I'm glad i found out video like this, yey i'm not alone, someone understands.
OMG! Thank you so much for this video! ❤ I'm struggling with all of those things and I really needed to hear that!
I absolutely love this video! I agree with this all! there’s so many struggles but it’s definitely a time thing!
Thank God I found you! I needed to hear this so much! Not even my husband is understanding fully what it means to me being a step mom to his kids. And he's a great and very understanding man! The thing with the expectations and the routines , gesh that's a 100% my life. It's really healing to listen to you!
No god but Allah
Islam way for peace and the real monotheism
Search for the truth and right way with honest heart And ask him for the right way for his mercy
OMG I so needed to hear this. Thank you so much, I feel less alone❤️
This is a wonderful video that I so, so needed at this time in my life. THANK YOU!!
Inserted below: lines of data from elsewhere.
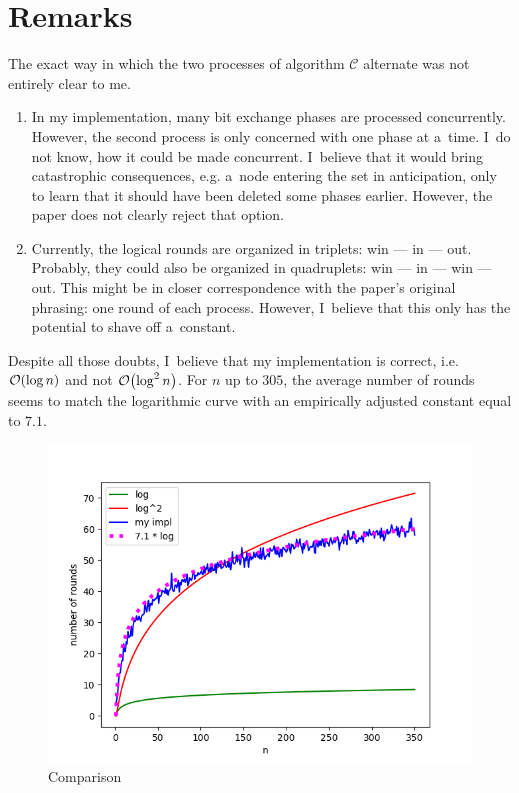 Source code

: \documentclass{article}
\DeclarePairedDelimiter{\parenthesesdelimiter}{(}{)}
\def\pars{\parenthesesdelimiter*}
\newcommand{\bigO}{\mathcal{O}}
\begin{document}
\section{Remarks}
The exact way in which the two processes of algorithm \(\mathcal{C}\) alternate was not entirely clear to me.
\begin{enumerate}
    \item In my implementation, many bit exchange phases are processed concurrently. However, the second process is only concerned with one phase at a~time. I~do not know, how it could be made concurrent. I~believe that it would bring catastrophic consequences, e.g. a~node entering the set in anticipation, only to learn that it should have been deleted some phases earlier. However, the paper does not clearly reject that option.
    \item Currently, the logical rounds are organized in triplets: win --- in --- out. Probably, they could also be organized in quadruplets: win --- in --- win --- out. This might be in closer correspondence with the paper's original phrasing: one round of each process. However, I~believe that this only has the potential to shave off a~constant.
\end{enumerate}
Despite all those doubts, I~believe that my implementation is correct, i.e. \(\bigO\pars{\log n}\) and not \(\bigO\pars{\log^2n}\). For \(n\) up to \(305\), the average number of rounds seems to match the logarithmic curve with an empirically adjusted constant equal to \(7.1\).
\begin{figure}[H]
    \centering
    \includegraphics{comparison.png}
    \caption{Comparison}
\end{figure}



\end{document}
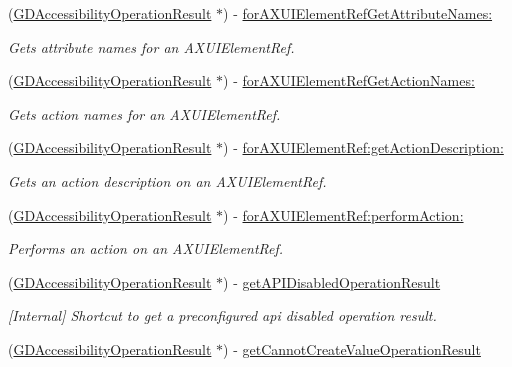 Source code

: \begin{DoxyCompactItemize}
(\hyperlink{interface_g_d_accessibility_operation_result}{GDAccessibilityOperationResult} $\ast$) -\/ \hyperlink{interface_g_d_accessibility_manager_a25f20499558c7b5bbd4fccca578fbefe}{forAXUIElementRefGetAttributeNames:}
\begin{DoxyCompactList}\small\item\em Gets attribute names for an AXUIElementRef. \item\end{DoxyCompactList}\item 
(\hyperlink{interface_g_d_accessibility_operation_result}{GDAccessibilityOperationResult} $\ast$) -\/ \hyperlink{interface_g_d_accessibility_manager_af7ed61beb0c1683b0e8a766ecd977547}{forAXUIElementRefGetActionNames:}
\begin{DoxyCompactList}\small\item\em Gets action names for an AXUIElementRef. \item\end{DoxyCompactList}\item 
(\hyperlink{interface_g_d_accessibility_operation_result}{GDAccessibilityOperationResult} $\ast$) -\/ \hyperlink{interface_g_d_accessibility_manager_aec013555193c1fade98e5ae3e36f953b}{forAXUIElementRef:getActionDescription:}
\begin{DoxyCompactList}\small\item\em Gets an action description on an AXUIElementRef. \item\end{DoxyCompactList}\item 
(\hyperlink{interface_g_d_accessibility_operation_result}{GDAccessibilityOperationResult} $\ast$) -\/ \hyperlink{interface_g_d_accessibility_manager_a365dbd94f222b04c86141c83c1542e68}{forAXUIElementRef:performAction:}
\begin{DoxyCompactList}\small\item\em Performs an action on an AXUIElementRef. \item\end{DoxyCompactList}\item 
\hypertarget{interface_g_d_accessibility_manager_a47b0eb8fca2a6ca2ed9352ff287956d8}{
(\hyperlink{interface_g_d_accessibility_operation_result}{GDAccessibilityOperationResult} $\ast$) -\/ \hyperlink{interface_g_d_accessibility_manager_a47b0eb8fca2a6ca2ed9352ff287956d8}{getAPIDisabledOperationResult}}
\label{interface_g_d_accessibility_manager_a47b0eb8fca2a6ca2ed9352ff287956d8}

\begin{DoxyCompactList}\small\item\em \mbox{[}Internal\mbox{]} Shortcut to get a preconfigured api disabled operation result. \item\end{DoxyCompactList}\item 
\hypertarget{interface_g_d_accessibility_manager_abee89ff43cfda7232f761f9855c7dddc}{
(\hyperlink{interface_g_d_accessibility_operation_result}{GDAccessibilityOperationResult} $\ast$) -\/ \hyperlink{interface_g_d_accessibility_manager_abee89ff43cfda7232f761f9855c7dddc}{getCannotCreateValueOperationResult}}
\label{interface_g_d_accessibility_manager_abee89ff43cfda7232f761f9855c7dddc}


\end{DoxyCompactItemize}
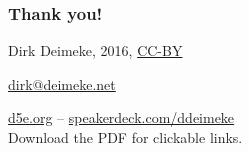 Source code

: \documentclass[t,handout,aspectratio=169]{beamer}
\begin{document}
\begin{frame}[fragile]\frametitle{Thank you!}
    \vfill
    \begin{center}
        Dirk Deimeke, 2016, \href{https://creativecommons.org/licenses/by/4.0/}{CC-BY}

        \href{mailto:dirk@deimeke.net}{dirk@deimeke.net}

        \href{https://d5e.org/}{d5e.org} -- \href{https://speakerdeck.com/ddeimeke/}{speakerdeck.com/ddeimeke} \\
        {\tiny Download the PDF for clickable links.}
    \end{center}
\end{frame}
\end{document}
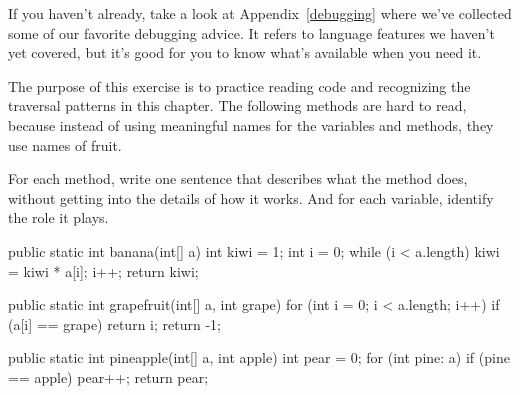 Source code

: If you haven't already, take a look at Appendix~\ref{debugging} where we've collected some of our favorite debugging advice.
It refers to language features we haven't yet covered, but it's good for you to know what's available when you need it.


\begin{exercise}  %

The purpose of this exercise is to practice reading code and recognizing the traversal patterns in this chapter.
The following methods are hard to read, because instead of using meaningful names for the variables and methods, they use names of fruit.

For each method, write one sentence that describes what the method does, without getting into the details of how it works.
And for each variable, identify the role it plays.

\begin{code}
public static int banana(int[] a) {
    int kiwi = 1;
    int i = 0;
    while (i < a.length) {
        kiwi = kiwi * a[i];
        i++;
    }
    return kiwi;
}
\end{code}

\begin{code}
public static int grapefruit(int[] a, int grape) {
    for (int i = 0; i < a.length; i++) {
        if (a[i] == grape) {
            return i;
        }
    }
    return -1;
}
\end{code}

\begin{code}
public static int pineapple(int[] a, int apple) {
    int pear = 0;
    for (int pine: a) {
        if (pine == apple) {
            pear++;
        }
    }
    return pear;
}
\end{code}

\end{exercise}


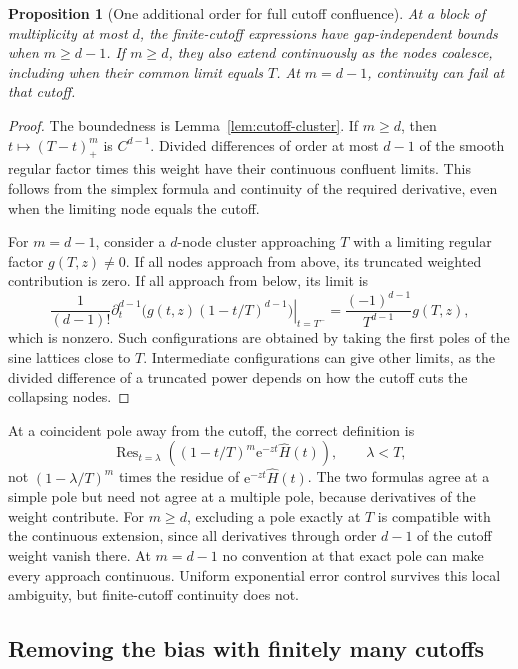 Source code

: \documentclass[11pt,a4paper]{article}
\numberwithin{equation}{section}
\newtheorem{proposition}[theorem]{Proposition}
\theoremstyle{definition}
\theoremstyle{remark}
\newcommand{\e}{\mathrm e}
\newcommand{\Res}{\operatorname{Res}}
\begin{document}
\begin{proposition}[One additional order for full cutoff confluence]
\label{prop:confluence}
At a block of multiplicity at most $d$, the finite-cutoff expressions
have gap-independent bounds when $m\ge d-1$. If $m\ge d$, they also
extend continuously as the nodes coalesce, including when their common
limit equals $T$. At $m=d-1$, continuity can fail at that cutoff.
\end{proposition}
\begin{proof}
The boundedness is Lemma~\ref{lem:cutoff-cluster}. If $m\ge d$, then
$t\mapsto(T-t)_+^m$ is $C^{d-1}$. Divided differences of order at most
$d-1$ of the smooth regular factor times this weight have their
continuous confluent limits. This follows from the simplex formula
and continuity of the required derivative, even when the limiting
node equals the cutoff.

For $m=d-1$, consider a $d$-node cluster approaching $T$ with a limiting
regular factor $g(T,z)\ne0$. If all nodes approach from above, its
truncated weighted contribution is zero. If all approach from below,
its limit is
\[
 \frac{1}{(d-1)!}\left.
    \partial_t^{d-1}\bigl(g(t,z)(1-t/T)^{d-1}\bigr)
       \right|_{t=T^-}
   =\frac{(-1)^{d-1}}{T^{d-1}}g(T,z),
\]
which is nonzero. Such configurations are obtained by taking the first
poles of the sine lattices close to $T$. Intermediate configurations
can give other limits, as the divided difference of a truncated power
depends on how the cutoff cuts the collapsing nodes.
\end{proof}

At a coincident pole away from the cutoff, the correct definition is
\begin{equation}
 \Res_{t=\lambda}\left((1-t/T)^m\e^{-zt}\widehat H(t)\right),
 \qquad \lambda<T,
 \label{eq:multiple-weight}
\end{equation}
not $(1-\lambda/T)^m$ times the residue of
$\e^{-zt}\widehat H(t)$. The two formulas agree at a simple pole but
need not agree at a multiple pole, because derivatives of the weight
contribute. For $m\ge d$, excluding a pole exactly at $T$ is compatible
with the continuous extension, since all derivatives through order
$d-1$ of the cutoff weight vanish there. At $m=d-1$ no convention at
that exact pole can make every approach continuous. Uniform exponential
error control survives this local ambiguity, but finite-cutoff
continuity does not.

\subsection{Removing the bias with finitely many cutoffs}
\end{document}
Thank you for posting this!! ❤️
Thank you for your videos! I’ve been searching for some other women who share ALL this and it helps make me feel less alone. I am a engaged to a wonderful man who has a 9YO and I love being her stepmom. But we still struggle, and it’s been a battle in court with many biases against men and parenting. It has been the most frustrating to watch the system fail him, and therefor his daughter, and there is NOTHING I can do but love them. Let it go!
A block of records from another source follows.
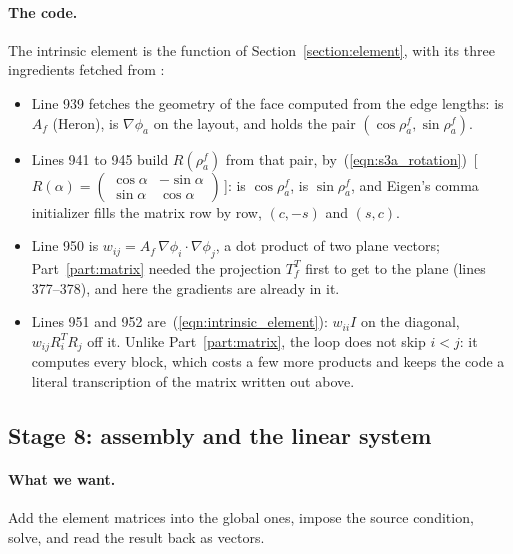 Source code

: \paragraph{The code.} The intrinsic element is the function  of Section~\ref{section:element}, with its three ingredients fetched from :

\begin{itemize}
\item Line 939 fetches the geometry of the face computed from the edge lengths:  is $A_f$ (Heron),  is $\nabla\phi_a$ on the layout, and  holds the pair $(\cos\rho_a^f, \sin\rho_a^f)$.
\item Lines 941 to 945 build $R(\rho_a^f)$ from that pair, by~(\ref{eqn:s3a_rotation})~[\,$R(\alpha) = \left(\begin{smallmatrix} \cos\alpha & -\sin\alpha \\ \sin\alpha & \cos\alpha\end{smallmatrix}\right)$\,]:  is $\cos\rho_a^f$,  is $\sin\rho_a^f$, and Eigen's comma initializer fills the matrix row by row, $(c, -s)$ and $(s, c)$.
\item Line 950 is $w_{ij} = A_f\,\nabla\phi_i\cdot\nabla\phi_j$, a dot product of two plane vectors; Part~\ref{part:matrix} needed the projection $T_f^T$ first to get to the plane (lines 377--378), and here the gradients are already in it.
\item Lines 951 and 952 are~(\ref{eqn:intrinsic_element}): $w_{ii}I$ on the diagonal, $w_{ij}R_i^TR_j$ off it. Unlike Part~\ref{part:matrix}, the loop does not skip $i < j$: it computes every block, which costs a few more products and keeps the code a literal transcription of the matrix written out above.
\end{itemize}

\subsection{Stage 8: assembly and the linear system}
\label{section:r3_stage8}

\paragraph{What we want.} Add the element matrices into the global ones, impose the source condition, solve, and read the result back as vectors.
This is so spot on! I'm in the place you are today and had much of the same experiences.
Finally a video that is relative HELPFUL
I REJOICE❗😁 she went right to it and hit the target on the head. Great vid
This is the honesty I needed to hear. Thank you.
Omg thank you thank you so much for this video I really needed this because I’m currently in this same exact situation and i struggle with my husband being sad when the kids went back to their moms
Needed this! Thank you!❤️️
This is exactly what I wanted to hear ❤️Thank you
Yes! You seem very emotionally healthy and pulled together. So encouraging to find community in this!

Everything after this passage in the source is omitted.